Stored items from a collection
++++++++

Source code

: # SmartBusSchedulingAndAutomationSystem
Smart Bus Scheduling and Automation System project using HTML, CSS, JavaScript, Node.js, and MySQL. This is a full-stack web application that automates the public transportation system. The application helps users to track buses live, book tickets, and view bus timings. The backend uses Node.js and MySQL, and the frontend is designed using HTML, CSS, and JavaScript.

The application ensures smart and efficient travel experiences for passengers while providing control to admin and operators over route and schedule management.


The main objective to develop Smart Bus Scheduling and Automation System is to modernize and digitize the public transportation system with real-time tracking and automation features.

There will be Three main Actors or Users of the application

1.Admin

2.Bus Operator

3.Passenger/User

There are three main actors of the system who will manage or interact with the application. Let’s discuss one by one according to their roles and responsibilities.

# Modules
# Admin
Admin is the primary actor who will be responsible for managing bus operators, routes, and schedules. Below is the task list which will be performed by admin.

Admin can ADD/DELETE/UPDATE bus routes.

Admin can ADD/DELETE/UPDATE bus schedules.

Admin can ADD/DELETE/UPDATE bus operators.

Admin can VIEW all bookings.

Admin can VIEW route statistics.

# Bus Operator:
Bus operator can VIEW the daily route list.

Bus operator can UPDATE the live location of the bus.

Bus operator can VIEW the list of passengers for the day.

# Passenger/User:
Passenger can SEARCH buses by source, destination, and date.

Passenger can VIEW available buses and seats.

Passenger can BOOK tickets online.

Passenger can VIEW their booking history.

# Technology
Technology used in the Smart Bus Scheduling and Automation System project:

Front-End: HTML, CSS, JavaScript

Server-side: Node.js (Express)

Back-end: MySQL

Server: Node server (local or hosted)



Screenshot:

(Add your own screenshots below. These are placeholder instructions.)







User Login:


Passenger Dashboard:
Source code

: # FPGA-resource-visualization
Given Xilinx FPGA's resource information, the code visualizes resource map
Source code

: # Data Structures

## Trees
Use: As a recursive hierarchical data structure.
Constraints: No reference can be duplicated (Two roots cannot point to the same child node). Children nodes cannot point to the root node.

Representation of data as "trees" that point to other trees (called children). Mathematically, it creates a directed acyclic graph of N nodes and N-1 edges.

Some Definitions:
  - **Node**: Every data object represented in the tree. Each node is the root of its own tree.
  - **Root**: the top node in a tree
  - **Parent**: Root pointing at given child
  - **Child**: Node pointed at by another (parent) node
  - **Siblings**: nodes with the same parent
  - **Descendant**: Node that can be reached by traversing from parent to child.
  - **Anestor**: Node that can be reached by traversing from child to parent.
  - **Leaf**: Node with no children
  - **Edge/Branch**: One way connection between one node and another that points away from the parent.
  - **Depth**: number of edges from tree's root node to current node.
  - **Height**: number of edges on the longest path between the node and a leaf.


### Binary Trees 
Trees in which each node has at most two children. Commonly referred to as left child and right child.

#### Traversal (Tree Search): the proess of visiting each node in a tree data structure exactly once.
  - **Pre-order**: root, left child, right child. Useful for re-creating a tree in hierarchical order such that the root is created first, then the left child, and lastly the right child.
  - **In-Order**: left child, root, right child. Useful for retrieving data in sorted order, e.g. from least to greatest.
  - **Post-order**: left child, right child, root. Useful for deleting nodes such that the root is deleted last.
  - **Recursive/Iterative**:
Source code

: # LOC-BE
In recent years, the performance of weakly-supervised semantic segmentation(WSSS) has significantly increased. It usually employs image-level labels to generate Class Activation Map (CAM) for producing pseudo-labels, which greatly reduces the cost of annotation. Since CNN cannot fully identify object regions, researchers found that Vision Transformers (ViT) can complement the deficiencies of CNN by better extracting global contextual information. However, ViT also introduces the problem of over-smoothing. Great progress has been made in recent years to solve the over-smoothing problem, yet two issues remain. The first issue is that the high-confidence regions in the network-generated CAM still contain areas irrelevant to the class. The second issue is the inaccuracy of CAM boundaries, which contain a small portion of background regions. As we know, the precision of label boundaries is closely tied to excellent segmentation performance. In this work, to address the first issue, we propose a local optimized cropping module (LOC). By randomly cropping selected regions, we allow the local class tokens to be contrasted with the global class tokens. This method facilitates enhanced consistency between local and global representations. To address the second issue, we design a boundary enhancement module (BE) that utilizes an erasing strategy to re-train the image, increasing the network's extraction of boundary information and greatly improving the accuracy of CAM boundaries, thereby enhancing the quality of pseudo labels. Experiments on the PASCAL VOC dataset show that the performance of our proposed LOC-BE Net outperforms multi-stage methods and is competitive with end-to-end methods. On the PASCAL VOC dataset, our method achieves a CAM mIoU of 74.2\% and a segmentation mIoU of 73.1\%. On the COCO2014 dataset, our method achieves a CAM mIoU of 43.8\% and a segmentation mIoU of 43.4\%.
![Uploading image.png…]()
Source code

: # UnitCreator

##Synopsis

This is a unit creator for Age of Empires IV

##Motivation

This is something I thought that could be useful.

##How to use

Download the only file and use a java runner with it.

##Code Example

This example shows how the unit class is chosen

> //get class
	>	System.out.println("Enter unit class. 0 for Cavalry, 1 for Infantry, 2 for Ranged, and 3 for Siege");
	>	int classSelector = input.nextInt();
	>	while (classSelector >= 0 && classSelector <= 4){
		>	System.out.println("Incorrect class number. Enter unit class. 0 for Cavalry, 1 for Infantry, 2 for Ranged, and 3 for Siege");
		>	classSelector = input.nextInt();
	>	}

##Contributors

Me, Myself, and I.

++++++++

YOUR INSTRUCTIONS
Among the records, find every line holding the word "routes" and copy it.

SOLUTION BELOW
Admin is the primary actor who will be responsible for managing bus operators, routes, and schedules. Below is the task list which will be performed by admin.
Admin can ADD/DELETE/UPDATE bus routes.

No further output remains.